FortyElephants · 24/03/2025 12:30

What??
I don't have an issue letting a 14 year old babysit if they are sensible but clearly this one isn't if she allowed the child to leave without agreeing with you first.
and secondly you're asking if you should let him see her again? Surely you know the answer to that?

To be fair we don’t know what guidance OP has given said 14 year old. She might have told her it was fine. Which would be unsurprising given her post !

Cath082 · 24/03/2025 17:29

You have just said that you knew he was an alcoholic and you allowed your daughter to go with him, unsupervised. Why?
without being rude I think you need to have a chat with yourself about putting your child in danger.

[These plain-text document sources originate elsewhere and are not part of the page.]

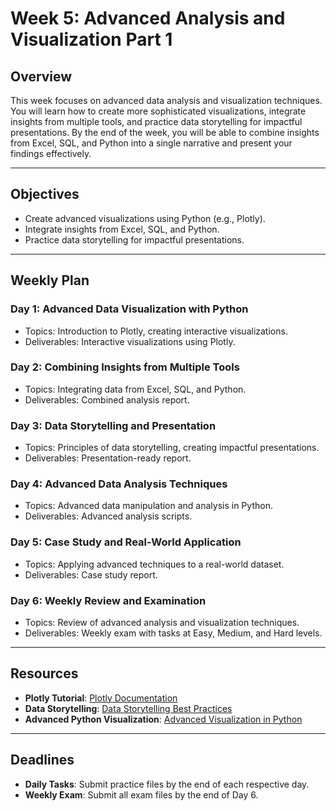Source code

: # Week 5: Advanced Analysis and Visualization Part 1

## Overview
This week focuses on advanced data analysis and visualization techniques. You will learn how to create more sophisticated visualizations, integrate insights from multiple tools, and practice data storytelling for impactful presentations. By the end of the week, you will be able to combine insights from Excel, SQL, and Python into a single narrative and present your findings effectively.

---

## Objectives
- Create advanced visualizations using Python (e.g., Plotly).
- Integrate insights from Excel, SQL, and Python.
- Practice data storytelling for impactful presentations.

---

## Weekly Plan
### Day 1: Advanced Data Visualization with Python
- Topics: Introduction to Plotly, creating interactive visualizations.
- Deliverables: Interactive visualizations using Plotly.

### Day 2: Combining Insights from Multiple Tools
- Topics: Integrating data from Excel, SQL, and Python.
- Deliverables: Combined analysis report.

### Day 3: Data Storytelling and Presentation
- Topics: Principles of data storytelling, creating impactful presentations.
- Deliverables: Presentation-ready report.

### Day 4: Advanced Data Analysis Techniques
- Topics: Advanced data manipulation and analysis in Python.
- Deliverables: Advanced analysis scripts.

### Day 5: Case Study and Real-World Application
- Topics: Applying advanced techniques to a real-world dataset.
- Deliverables: Case study report.

### Day 6: Weekly Review and Examination
- Topics: Review of advanced analysis and visualization techniques.
- Deliverables: Weekly exam with tasks at Easy, Medium, and Hard levels.

---

## Resources
- **Plotly Tutorial**: [Plotly Documentation](https://plotly.com/python/)
- **Data Storytelling**: [Data Storytelling Best Practices](https://towardsdatascience.com/data-storytelling-best-practices)
- **Advanced Python Visualization**: [Advanced Visualization in Python](https://towardsdatascience.com/advanced-visualization-in-python)

---

## Deadlines
- **Daily Tasks**: Submit practice files by the end of each respective day.
- **Weekly Exam**: Submit all exam files by the end of Day 6.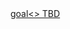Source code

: <html>
  
  <head>
    <title> comp3121 </title>
    <script type="text/javascript">
      var queryString = window.location.search.slice(1);
      // if query string exists
      if (queryString) {
        qString = queryString.split('q=')[1].split('&')[0];
        alert(qString);
      }
    </script>
  </head>
  
  <body>
    <a href="goal.html">goal<>
    TBD
  </body>

</html>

Dontlletmedownbruce · 24/03/2025 17:30

I think its a bit harsh to say a 14 yr old cannot mind a 7 yr old, in normal circumstances this should be OK. Sometimes a single mum needs to do things another mother may not do because of her need to work and no childcare. So I don't think this in itself was the problem. The 14 yr old cannot be blamed either, what could a kid do against a persuasive man who is the child's father. In that respect I think OP is getting a hard time.

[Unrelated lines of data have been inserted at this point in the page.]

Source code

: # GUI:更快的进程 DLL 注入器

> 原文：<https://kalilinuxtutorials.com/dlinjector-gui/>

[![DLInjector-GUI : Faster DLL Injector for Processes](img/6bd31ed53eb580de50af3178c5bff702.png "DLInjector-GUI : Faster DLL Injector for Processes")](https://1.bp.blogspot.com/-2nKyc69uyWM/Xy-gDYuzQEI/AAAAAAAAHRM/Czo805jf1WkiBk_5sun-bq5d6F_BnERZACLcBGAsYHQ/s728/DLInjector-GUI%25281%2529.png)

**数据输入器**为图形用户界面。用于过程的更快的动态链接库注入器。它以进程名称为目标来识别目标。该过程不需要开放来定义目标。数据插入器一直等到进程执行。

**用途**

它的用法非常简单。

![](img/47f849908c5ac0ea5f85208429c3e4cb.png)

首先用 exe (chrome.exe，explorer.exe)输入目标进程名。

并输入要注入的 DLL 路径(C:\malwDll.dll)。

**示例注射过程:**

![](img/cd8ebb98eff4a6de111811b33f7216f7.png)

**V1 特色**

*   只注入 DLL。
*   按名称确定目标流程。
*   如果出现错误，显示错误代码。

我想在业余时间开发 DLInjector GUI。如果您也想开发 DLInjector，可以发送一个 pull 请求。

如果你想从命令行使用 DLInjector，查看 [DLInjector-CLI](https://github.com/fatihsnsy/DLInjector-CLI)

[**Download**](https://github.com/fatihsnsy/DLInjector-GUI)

However there are many other elements that seem strange and neglectful. The 14 yr old should not be put in charge of the second child. The teen should have known to not allow the second child leave. The teen should immediately call OP when the children left. The OP should have checked in regularly on the teen so would have found out if the teen forgot to phone. The parents of the second child should check in to see what's going on. They should not have let their child stay under the care of a teen in the first place, they should be checking in with OP regularly and should have realised the situation earlier, im presuming the child randomly called rather than arranged to be there. The alarm should have been raised immediately once OP and the other parents knew the children were gone. The other child's family should not have beaten up the man, regardless of circumstances. They certainly shouldn't do this in front of the children, they sound like thugs. The child should not have been sent to school. Mostly the OP should not in a million years consider leaving DD with this man.

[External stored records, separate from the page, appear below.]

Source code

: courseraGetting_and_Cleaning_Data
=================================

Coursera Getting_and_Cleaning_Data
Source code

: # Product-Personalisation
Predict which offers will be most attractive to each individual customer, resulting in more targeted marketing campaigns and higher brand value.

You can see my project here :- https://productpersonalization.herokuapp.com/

SezFrankly · 24/03/2025 17:36

Your alcoholic ex-partner is not the only problem in this scenario. You’ve clearly normalised situations that are, frankly not acceptable. Your actions have condoned your partners behaviours, you’re playing victim but you are not the victim. Your children are.

You and your ex partner need to have a good long think about whether the children in your care are safe. Because this post says to me, that they are not.